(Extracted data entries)
<<<<

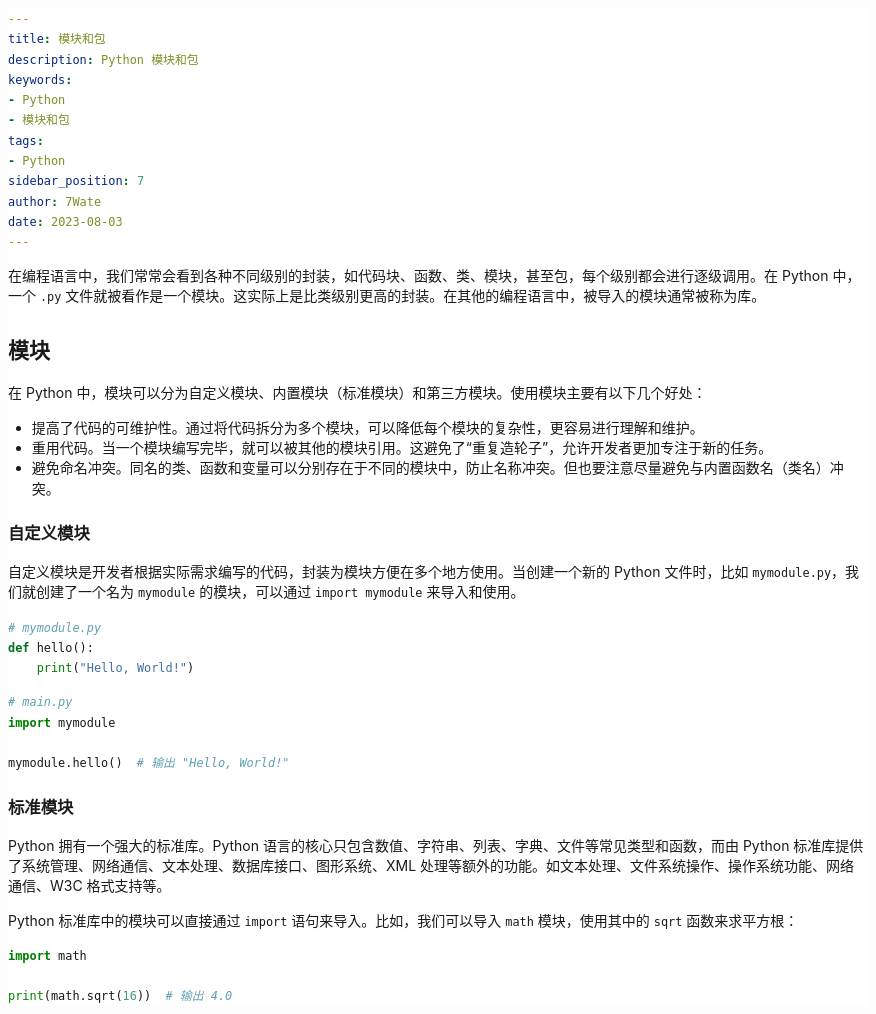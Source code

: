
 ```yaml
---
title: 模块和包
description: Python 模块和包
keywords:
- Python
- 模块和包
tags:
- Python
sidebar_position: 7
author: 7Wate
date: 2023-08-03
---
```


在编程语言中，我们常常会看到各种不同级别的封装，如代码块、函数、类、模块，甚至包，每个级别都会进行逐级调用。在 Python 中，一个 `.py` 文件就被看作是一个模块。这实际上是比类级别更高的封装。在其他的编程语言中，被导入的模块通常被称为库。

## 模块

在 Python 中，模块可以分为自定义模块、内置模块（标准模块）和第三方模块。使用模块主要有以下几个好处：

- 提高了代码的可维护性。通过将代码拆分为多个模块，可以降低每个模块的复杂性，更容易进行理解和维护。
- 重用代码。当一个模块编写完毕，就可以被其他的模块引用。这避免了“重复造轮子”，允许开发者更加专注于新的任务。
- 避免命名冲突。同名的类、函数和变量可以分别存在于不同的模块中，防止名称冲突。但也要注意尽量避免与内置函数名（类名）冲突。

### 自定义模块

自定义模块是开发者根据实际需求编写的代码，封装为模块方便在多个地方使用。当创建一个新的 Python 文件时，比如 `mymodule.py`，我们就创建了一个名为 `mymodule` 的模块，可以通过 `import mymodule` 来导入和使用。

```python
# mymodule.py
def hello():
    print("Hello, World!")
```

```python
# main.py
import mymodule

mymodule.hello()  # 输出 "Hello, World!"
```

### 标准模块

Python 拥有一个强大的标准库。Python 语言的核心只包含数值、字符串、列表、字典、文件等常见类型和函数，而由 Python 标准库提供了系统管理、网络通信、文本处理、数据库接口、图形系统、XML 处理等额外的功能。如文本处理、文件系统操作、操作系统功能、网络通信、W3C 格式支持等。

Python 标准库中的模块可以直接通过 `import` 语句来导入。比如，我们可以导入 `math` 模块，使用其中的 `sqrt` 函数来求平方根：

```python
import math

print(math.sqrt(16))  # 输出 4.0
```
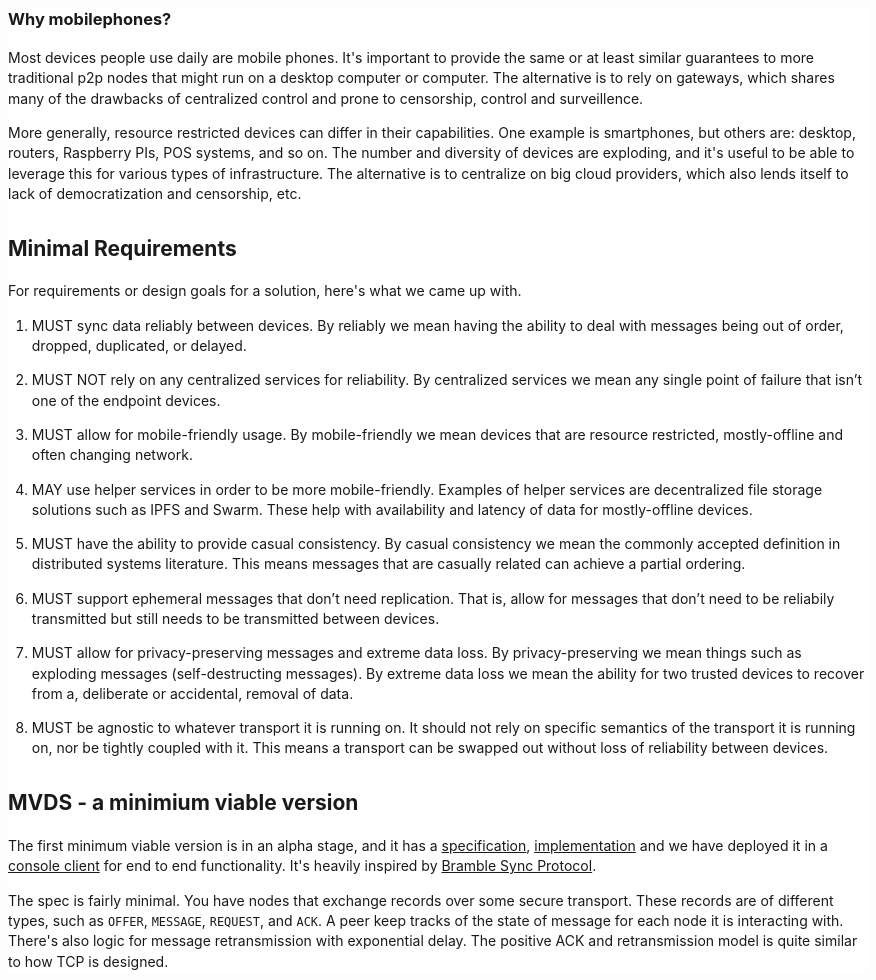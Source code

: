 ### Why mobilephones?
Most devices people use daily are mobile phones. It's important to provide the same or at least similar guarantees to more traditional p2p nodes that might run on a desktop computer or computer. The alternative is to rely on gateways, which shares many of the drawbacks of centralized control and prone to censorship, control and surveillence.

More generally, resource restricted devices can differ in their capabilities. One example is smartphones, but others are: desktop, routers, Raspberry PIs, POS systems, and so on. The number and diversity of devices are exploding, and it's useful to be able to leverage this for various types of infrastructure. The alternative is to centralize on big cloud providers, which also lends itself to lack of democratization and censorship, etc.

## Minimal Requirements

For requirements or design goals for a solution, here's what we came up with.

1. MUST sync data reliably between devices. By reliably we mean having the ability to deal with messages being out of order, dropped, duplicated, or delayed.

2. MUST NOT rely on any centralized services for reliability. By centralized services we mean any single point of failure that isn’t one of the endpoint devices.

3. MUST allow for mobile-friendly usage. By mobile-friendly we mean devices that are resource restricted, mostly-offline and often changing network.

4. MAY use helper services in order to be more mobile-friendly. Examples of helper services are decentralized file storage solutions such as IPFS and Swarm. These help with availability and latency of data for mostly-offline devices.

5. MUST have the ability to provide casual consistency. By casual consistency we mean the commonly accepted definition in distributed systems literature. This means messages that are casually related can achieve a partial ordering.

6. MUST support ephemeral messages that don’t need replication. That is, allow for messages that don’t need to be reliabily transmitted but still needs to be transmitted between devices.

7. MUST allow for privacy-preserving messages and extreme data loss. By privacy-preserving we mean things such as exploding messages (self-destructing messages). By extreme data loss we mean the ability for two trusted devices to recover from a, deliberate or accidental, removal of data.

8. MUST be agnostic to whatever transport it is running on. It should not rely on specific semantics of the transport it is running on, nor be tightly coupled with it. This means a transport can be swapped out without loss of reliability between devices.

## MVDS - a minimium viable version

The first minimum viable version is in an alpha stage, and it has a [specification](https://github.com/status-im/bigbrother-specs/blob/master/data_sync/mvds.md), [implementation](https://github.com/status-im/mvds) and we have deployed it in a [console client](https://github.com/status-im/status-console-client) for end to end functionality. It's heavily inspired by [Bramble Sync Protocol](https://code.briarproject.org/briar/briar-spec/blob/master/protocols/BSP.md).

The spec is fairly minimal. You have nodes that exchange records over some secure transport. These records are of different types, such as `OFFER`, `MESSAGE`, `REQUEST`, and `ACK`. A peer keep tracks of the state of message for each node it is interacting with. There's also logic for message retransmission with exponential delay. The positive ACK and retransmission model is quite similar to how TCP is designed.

>>>>

Brief:
Return the lines above that include the string "math".

Task solution:
Python 标准库中的模块可以直接通过 `import` 语句来导入。比如，我们可以导入 `math` 模块，使用其中的 `sqrt` 函数来求平方根：
import math
print(math.sqrt(16))  # 输出 4.0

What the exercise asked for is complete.